Justins World

Communist Romania

OK so today was a travel day from Frankfurt to Bucharest via Budapest airport. I could say nothing has happened, blah blah blah. But you know what today has been a good day in some ways. It started with the free hotel breakfast, included in the 42 Euros a night price tag. I stocked up on fruit for the day also.
The train ride to the airport was uneventful and on schedule, just like the Germans like it. I boarded my Air Malev flight to Budapest, from the outside it looked fine, the inside was somewhat aged and antiquated. Fortunately the plane flew ok and I arrived in a rather freezing Budapest. Not only was it cold and wet, but no aerobridge meant boarding a cold bus to be shuttled to the terminal. Frankfurt was so lovely and warm! I then proceeded to follow a maze of transfer passenger signs.
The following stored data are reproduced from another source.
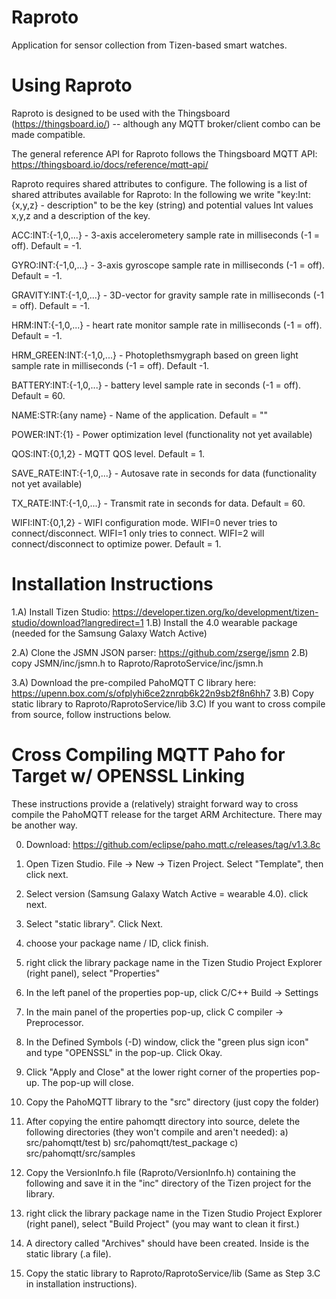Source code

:# Raproto
Application for sensor collection from Tizen-based smart watches.





# Using Raproto

Raproto is designed to be used with the Thingsboard (https://thingsboard.io/) -- although any MQTT broker/client combo can be made compatible.

The general reference API for Raproto follows the Thingsboard MQTT API: https://thingsboard.io/docs/reference/mqtt-api/

Raproto requires shared attributes to configure.  The following is a list of shared attributes available for Raproto:
In the following we write "key:Int:{x,y,z} - description" to be the key (string) and potential values Int values x,y,z and a description of the key.

ACC:INT:{-1,0,...} - 3-axis accelerometery sample rate in milliseconds (-1 = off).  Default = -1. 

GYRO:INT:{-1,0,...} - 3-axis gyroscope sample rate in milliseconds (-1 = off). Default = -1.

GRAVITY:INT:{-1,0,...} - 3D-vector for gravity sample rate in milliseconds (-1 = off). Default = -1.

HRM:INT:{-1,0,...} - heart rate monitor sample rate in milliseconds (-1 = off). Default = -1.

HRM_GREEN:INT:{-1,0,...} - Photoplethsmygraph based on green light sample rate in milliseconds (-1 = off). Default -1.

BATTERY:INT:{-1,0,...} - battery level sample rate in seconds (-1 = off).  Default = 60.

NAME:STR:{any name} - Name of the application. Default = ""

POWER:INT:{1} - Power optimization level (functionality not yet available)

QOS:INT:{0,1,2} - MQTT QOS level.  Default = 1.

SAVE_RATE:INT:{-1,0,...} - Autosave rate in seconds for data (functionality not yet available)

TX_RATE:INT:{-1,0,...} - Transmit rate in seconds for data. Default = 60.

WIFI:INT:{0,1,2} - WIFI configuration mode.  WIFI=0 never tries to connect/disconnect.  WIFI=1 only tries to connect.  WIFI=2 will connect/disconnect to optimize power.  Default = 1.






# Installation Instructions

1.A) Install Tizen Studio: https://developer.tizen.org/ko/development/tizen-studio/download?langredirect=1
1.B) Install the 4.0 wearable package (needed for the Samsung Galaxy Watch Active)

2.A) Clone the JSMN JSON parser: https://github.com/zserge/jsmn
2.B) copy JSMN/inc/jsmn.h to Raproto/RaprotoService/inc/jsmn.h

3.A) Download the pre-compiled PahoMQTT C library here: https://upenn.box.com/s/ofplyhi6ce2znrqb6k22n9sb2f8n6hh7
3.B) Copy static library to Raproto/RaprotoService/lib 
3.C) If you want to cross compile from source, follow instructions below.




# Cross Compiling MQTT Paho for Target w/ OPENSSL Linking
These instructions provide a (relatively) straight forward way to cross compile 
the PahoMQTT release for the target ARM Architecture.  There may be another way.

0) Download: https://github.com/eclipse/paho.mqtt.c/releases/tag/v1.3.8c

1) Open Tizen Studio. File -> New -> Tizen Project.  Select "Template", then click next.

2) Select version (Samsung Galaxy Watch Active = wearable 4.0).  click next.

3) Select "static library". Click Next.

4) choose your package name / ID, click finish.

5) right click the library package name in the Tizen Studio Project Explorer (right panel), select "Properties"

6) In the left panel of the properties pop-up, click C/C++ Build -> Settings  

7) In the main panel of the properties pop-up, click C compiler -> Preprocessor.

8) In the Defined Symbols (-D) window, click the "green plus sign icon" and type "OPENSSL" in the pop-up. Click Okay. 

9) Click "Apply and Close" at the lower right corner of the properties pop-up.  The pop-up will close.

10) Copy the PahoMQTT library to the "src" directory (just copy the folder)

11) After copying the entire pahomqtt directory into source, delete the following directories (they won't compile and aren't needed):
	a) src/pahomqtt/test
	b) src/pahomqtt/test_package
	c) src/pahomqtt/src/samples

12) Copy the VersionInfo.h file (Raproto/VersionInfo.h) containing the following and save it in the "inc" directory of the Tizen project for the library.

13) right click the library package name in the Tizen Studio Project Explorer (right panel), select "Build Project" (you may want to clean it first.)

14) A directory called "Archives" should have been created.  Inside is the static library (.a file).  

15) Copy the static library to Raproto/RaprotoService/lib (Same as Step 3.C in installation instructions).






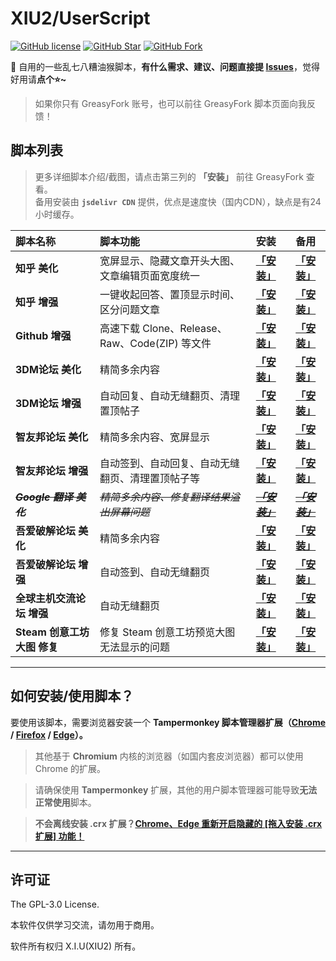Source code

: # XIU2/UserScript

[![GitHub license](https://img.shields.io/github/license/XIU2/UserScript.svg?style=flat-square&color=4285dd)](https://github.com/XIU2/UserScript/blob/master/LICENSE)
[![GitHub Star](https://img.shields.io/github/stars/XIU2/UserScript.svg?style=flat-square&label=Star&color=4285dd)](https://github.com/XIU2/UserScript/stargazers)
[![GitHub Fork](https://img.shields.io/github/forks/XIU2/UserScript.svg?style=flat-square&label=Fork&color=4285dd)](https://github.com/XIU2/UserScript/network/members)

🔨 自用的一些乱七八糟油猴脚本，**有什么需求、建议、问题直接提 [Issues](https://github.com/XIU2/UserScript/issues/new/choose)**，觉得好用请**点个⭐~**  

> 如果你只有 GreasyFork 账号，也可以前往 GreasyFork 脚本页面向我反馈！  

## 脚本列表

> 更多详细脚本介绍/截图，请点击第三列的 **「安装」** 前往 GreasyFork 查看。  
> 备用安装由 **`jsdelivr CDN`** 提供，优点是速度快（国内CDN），缺点是有24小时缓存。   

| 脚本名称 | 脚本功能 | 安装 | 备用 |
| :---- | :---- | :----: | :----: |
| **知乎 美化** | 宽屏显示、隐藏文章开头大图、文章编辑页面宽度统一 | **[「安装」](https://greasyfork.org/scripts/412212)** | **[「安装」](https://cdn.jsdelivr.net/gh/XIU2/UserScript@master/Zhihu-Beautification.user.js)** |
| **知乎 增强** | 一键收起回答、置顶显示时间、区分问题文章 | **[「安装」](https://greasyfork.org/scripts/412205)** | **[「安装」](https://cdn.jsdelivr.net/gh/XIU2/UserScript@master/Zhihu-Enhanced.user.js)** |
|  **Github 增强** | 高速下载 Clone、Release、Raw、Code(ZIP) 等文件 | **[「安装」](https://greasyfork.org/scripts/412245)** | **[「安装」](https://cdn.jsdelivr.net/gh/XIU2/UserScript@master/GithubEnhanced-High-Speed-Download.user.js)** |
| **3DM论坛 美化** | 精简多余内容 | **[「安装」](https://greasyfork.org/scripts/413593)** | **[「安装」](https://cdn.jsdelivr.net/gh/XIU2/UserScript@master/3dm-Beautification.user.js)** |
| **3DM论坛 增强** | 自动回复、自动无缝翻页、清理置顶帖子 | **[「安装」](https://greasyfork.org/scripts/412890)** | **[「安装」](https://cdn.jsdelivr.net/gh/XIU2/UserScript@master/3dm-Enhanced.user.js)** |
| **智友邦论坛 美化** | 精简多余内容、宽屏显示 | **[「安装」](https://greasyfork.org/scripts/412361)** | **[「安装」](https://cdn.jsdelivr.net/gh/XIU2/UserScript@master/Zhiyoo-Beautification.user.js)** |
| **智友邦论坛 增强** | 自动签到、自动回复、自动无缝翻页、清理置顶帖子等 | **[「安装」](https://greasyfork.org/scripts/412362)** | **[「安装」](https://cdn.jsdelivr.net/gh/XIU2/UserScript@master/Zhiyoo-Enhanced.user.js)** |
|  ~~_**Google 翻译 美化**_~~ | ~~_精简多余内容、修复翻译结果溢出屏幕问题_~~ | ~~_**[「安装」](https://greasyfork.org/scripts/413721)**_~~ | ~~_**[「安装」](https://cdn.jsdelivr.net/gh/XIU2/UserScript@master/GoogleTranslate-Beautification.user.js)**_~~ |
| **吾爱破解论坛 美化** | 精简多余内容 | **[「安装」](https://greasyfork.org/scripts/412681)** | **[「安装」](https://cdn.jsdelivr.net/gh/XIU2/UserScript@master/52pojie-Beautification.user.js)** |
| **吾爱破解论坛 增强** | 自动签到、自动无缝翻页 | **[「安装」](https://greasyfork.org/scripts/412680)** | **[「安装」](https://cdn.jsdelivr.net/gh/XIU2/UserScript@master/52pojie-Enhanced.user.js)** |
| **全球主机交流论坛 增强** | 自动无缝翻页 | **[「安装」](https://greasyfork.org/scripts/414005)** | **[「安装」](https://cdn.jsdelivr.net/gh/XIU2/UserScript@master/Hostloc-Enhanced.user.js)** |
| **Steam 创意工坊大图 修复** | 修复 Steam 创意工坊预览大图无法显示的问题 | **[「安装」](https://greasyfork.org/scripts/397666)** | **[「安装」](https://cdn.jsdelivr.net/gh/XIU2/UserScript@master/SteamWorkshopImageRepair.user.js)** |

****

## 如何安装/使用脚本？

要使用该脚本，需要浏览器安装一个 **Tampermonkey  脚本管理器扩展（[Chrome](https://xiu.lanzoux.com/b073l8d1e) / [Firefox](https://addons.mozilla.org/firefox/addon/tampermonkey/) / [Edge](https://microsoftedge.microsoft.com/addons/detail/tampermonkey/iikmkjmpaadaobahmlepeloendndfphd?hl=zh-CN)）。**  
 
> 其他基于 **Chromium** 内核的浏览器（如国内套皮浏览器）都可以使用 Chrome 的扩展。  

> 请确保使用 **Tampermonkey** 扩展，其他的用户脚本管理器可能导致**无法正常使用**脚本。

> **不会离线安装 .crx 扩展？[Chrome、Edge 重新开启隐藏的 [拖入安装 .crx 扩展] 功能！](https://zhuanlan.zhihu.com/p/276027099)**  

****

## 许可证

The GPL-3.0 License.

本软件仅供学习交流，请勿用于商用。  

软件所有权归 X.I.U(XIU2) 所有。  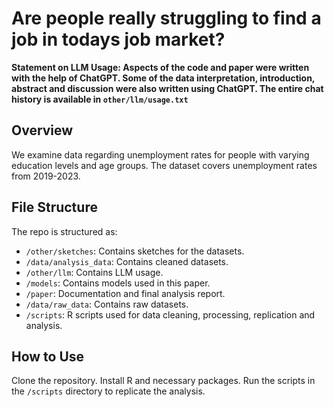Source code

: # Are people really struggling to find a job in todays job market?

**Statement on LLM Usage: Aspects of the code and paper were written with the help of ChatGPT. Some of the data interpretation, introduction, abstract and discussion were also written using ChatGPT. The entire chat history is available in `other/llm/usage.txt`**

## Overview

We examine data regarding unemployment rates for people with varying education levels and age groups. The dataset covers unemployment rates from 2019-2023. 

## File Structure

The repo is structured as:

* `/other/sketches`: Contains sketches for the datasets.
* `/data/analysis_data`: Contains cleaned datasets.
* `/other/llm`: Contains LLM usage.
* `/models`: Contains models used in this paper.
* `/paper`: Documentation and final analysis report.
* `/data/raw_data`: Contains raw datasets.
* `/scripts`: R scripts used for data cleaning, processing, replication and analysis.

## How to Use
Clone the repository.
Install R and necessary packages.
Run the scripts in the `/scripts` directory to replicate the analysis.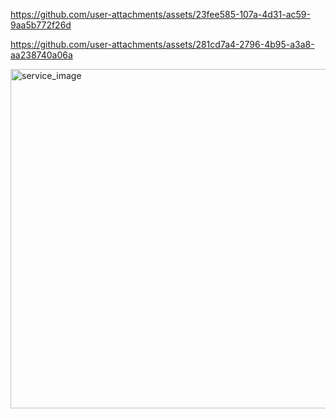 


https://github.com/user-attachments/assets/23fee585-107a-4d31-ac59-9aa5b772f26d



https://github.com/user-attachments/assets/281cd7a4-2796-4b95-a3a8-aa238740a06a


<img width="543" alt="service_image" src="https://github.com/user-attachments/assets/d701b520-d1fc-46a2-8047-3479177c5094">

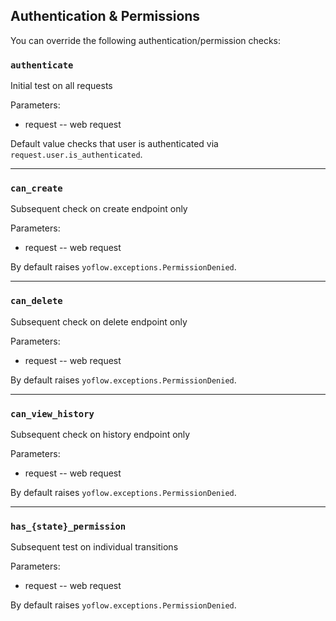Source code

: ## Authentication & Permissions

You can override the following authentication/permission checks:

### `authenticate`

Initial test on all requests

Parameters:

* request -- web request

Default value checks that user is authenticated via `request.user.is_authenticated`.

* * *

### `can_create`

Subsequent check on create endpoint only

Parameters:

* request -- web request

By default raises `yoflow.exceptions.PermissionDenied`.

* * *

### `can_delete`

Subsequent check on delete endpoint only

Parameters:

* request -- web request

By default raises `yoflow.exceptions.PermissionDenied`.

* * *

### `can_view_history`

Subsequent check on history endpoint only

Parameters:

* request -- web request

By default raises `yoflow.exceptions.PermissionDenied`.

* * *

### `has_{state}_permission`

Subsequent test on individual transitions

Parameters:

* request -- web request

By default raises `yoflow.exceptions.PermissionDenied`.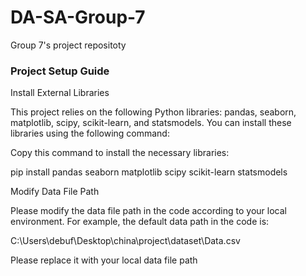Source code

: # DA-SA-Group-7
Group 7's project repositoty
### Project Setup Guide

Install External Libraries

This project relies on the following Python libraries: pandas, seaborn, matplotlib, scipy, scikit-learn, and statsmodels. You can install these libraries using the following command:

Copy this command to install the necessary libraries:

pip install pandas seaborn matplotlib scipy scikit-learn statsmodels

Modify Data File Path

Please modify the data file path in the code according to your local environment. For example, the default data path in the code is:

C:\Users\debuf\Desktop\china\project\dataset\Data.csv

Please replace it with your local data file path
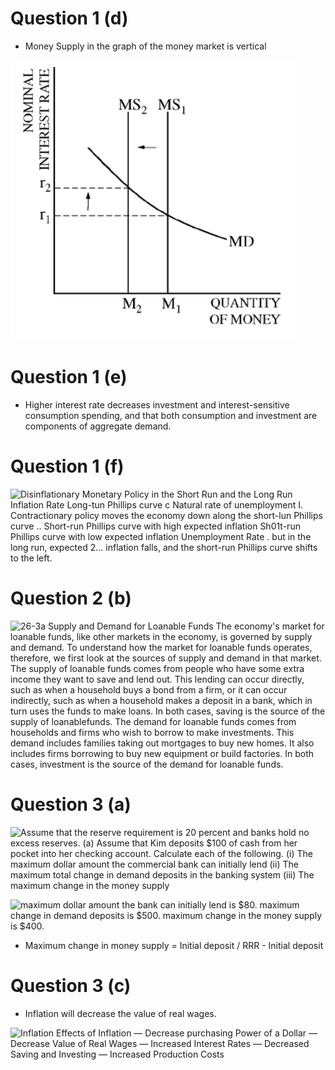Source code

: # Question 1 (d)

  -   Money Supply in the graph of the money market is vertical

  ![NOMINAL INTEREST RATE ](./media/image197.png)

# Question 1 (e)

  -   Higher interest rate decreases investment and interest-sensitive
      consumption spending, and that both consumption and investment are
      components of aggregate demand.

# Question 1 (f)

  ![Disinflationary Monetary Policy in the Short Run and the Long Run
  Inflation Rate Long-tun Phillips curve c Natural rate of unemployment
  I. Contractionary policy moves the economy down along the short-lun
  Phillips curve .. Short-run Phillips curve with high expected
  inflation Sh01t-run Phillips curve with low expected inflation
  Unemployment Rate . but in the long run, expected 2... inflation
  falls, and the short-run Phillips curve shifts to the left.
  ](./media/image198.png)

# Question 2 (b)

  ![26-3a Supply and Demand for Loanable Funds The economy's market for
  loanable funds, like other markets in the economy, is governed by
  supply and demand. To understand how the market for loanable funds
  operates, therefore, we first look at the sources of supply and demand
  in that market. The supply of loanable funds comes from people who
  have some extra income they want to save and lend out. This lending
  can occur directly, such as when a household buys a bond from a firm,
  or it can occur indirectly, such as when a household makes a deposit
  in a bank, which in turn uses the funds to make loans. In both cases,
  saving is the source of the supply of loanablefunds. The demand for
  loanable funds comes from households and firms who wish to borrow to
  make investments. This demand includes families taking out mortgages
  to buy new homes. It also includes firms borrowing to buy new
  equipment or build factories. In both cases, investment is the source
  of the demand for loanable funds. ](./media/image199.png)

# Question 3 (a)

  ![Assume that the reserve requirement is 20 percent and banks hold no
  excess reserves. (a) Assume that Kim deposits $100 of cash from her
  pocket into her checking account. Calculate each of the following. (i)
  The maximum dollar amount the commercial bank can initially lend (ii)
  The maximum total change in demand deposits in the banking system
  (iii) The maximum change in the money supply ](./media/image200.png)
  
  ![maximum dollar amount the bank can initially lend is $80. maximum
  change in demand deposits is $500. maximum change in the money supply
  is $400. ](./media/image201.png)

  -   Maximum change in money supply = Initial deposit / RRR - Initial
      deposit

# Question 3 (c)

  -   Inflation will decrease the value of real wages.

  ![Inflation Effects of Inflation — Decrease purchasing Power of a
  Dollar — Decrease Value of Real Wages — Increased Interest Rates —
  Decreased Saving and Investing — Increased Production Costs
  ](./media/image202.png)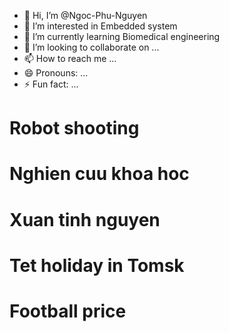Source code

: - 👋 Hi, I’m @Ngoc-Phu-Nguyen
- 👀 I’m interested in Embedded system
- 🌱 I’m currently learning Biomedical engineering
- 💞️ I’m looking to collaborate on ...
- 📫 How to reach me ...
- 😄 Pronouns: ...
- ⚡ Fun fact: ...

# Robot shooting
# Nghien cuu khoa hoc 
# Xuan tinh nguyen 
# Tet holiday in Tomsk 
# Football price 
<!---
Ngoc-Phu-Nguyen/Ngoc-Phu-Nguyen is a ✨ special ✨ repository because its `README.md` (this file) appears on your GitHub profile.
You can click the Preview link to take a look at your changes.
--->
Clearly this maze was known to trick people because I found a sign which had a u-turn arrow on it.
Eventually after finding some americans also lost in the maze, I found my way to the boarder control. All lanes were vacant, so I scanned them and it went like this… “man, man, man, hot blond Hungarian woman”. pushed past the americans to get the hot Hungarian womens stamp out of the Schengen Visa zone. This is where explaining gets difficult. The Schengen visa zone is a group of countries that share border controls. This is why you can go from France to Germany. Romania is in the european union but not in the Schengen visa zone yet or using the euro currency.
I then got on a Air Malev dash-8 (propellor plane) to Bucharest. This was not much fun at all, a very bumpy ride had me thinking whether this could be it, but to the pilots credit we actually landed safely in Bucharest. I again found the best looking immigration official to stamp my passport. Collected my baggage, went through the token nothing to declare green lane (not that the red lane is ever staffed anyway).

Bucharest

Bucharest

All the fun of taxi touts started here. Everyone had a special taxi for me sir. Also a special hotel and maybe girls if thats what I was after too. This all occurred next to some police/army carrying machine guns and the official information booth telling me to avoid the taxi touts. I could have caught the bus and then the train. But i was tired and went with the official taxi driver out front. I’m not sure if he ripped me off or milked me for more money. I think he got upset when I knew he drove past the street I wanted to go to. He charged me about 35 euros for a trip that should have cost 20 euros. But all intrepid travellers out there know this is common thing to occur. I just despise being ripped off. Thus guy could have got me here efficiently and i’d have given him a tip.
So the place I’m staying in can be best described as a communist era block of flats. I chose to stay here, because the place got such a great rating from so many guests to Bucharest on the hostelbookers website. Its not in the city but out in the burbs where real Romanians live. I have a room in a flat. The owner of the business, Constantine is very friendly and chatty. He lives in one room and his mother in another, while they rent the other two rooms out as a hostel. Two nights here cost me $40 and i’m getting an omelette for breakfast. Plus we chatted for hours, he loves photography too and has some wonderful photos taken in the parks around Bucharest. All the reviews are spot on, technically its not a hostel, but more a B&B in Australian terms, but first impressions are great. Tomorrow I will go for a wander in this really true to form ex communist city.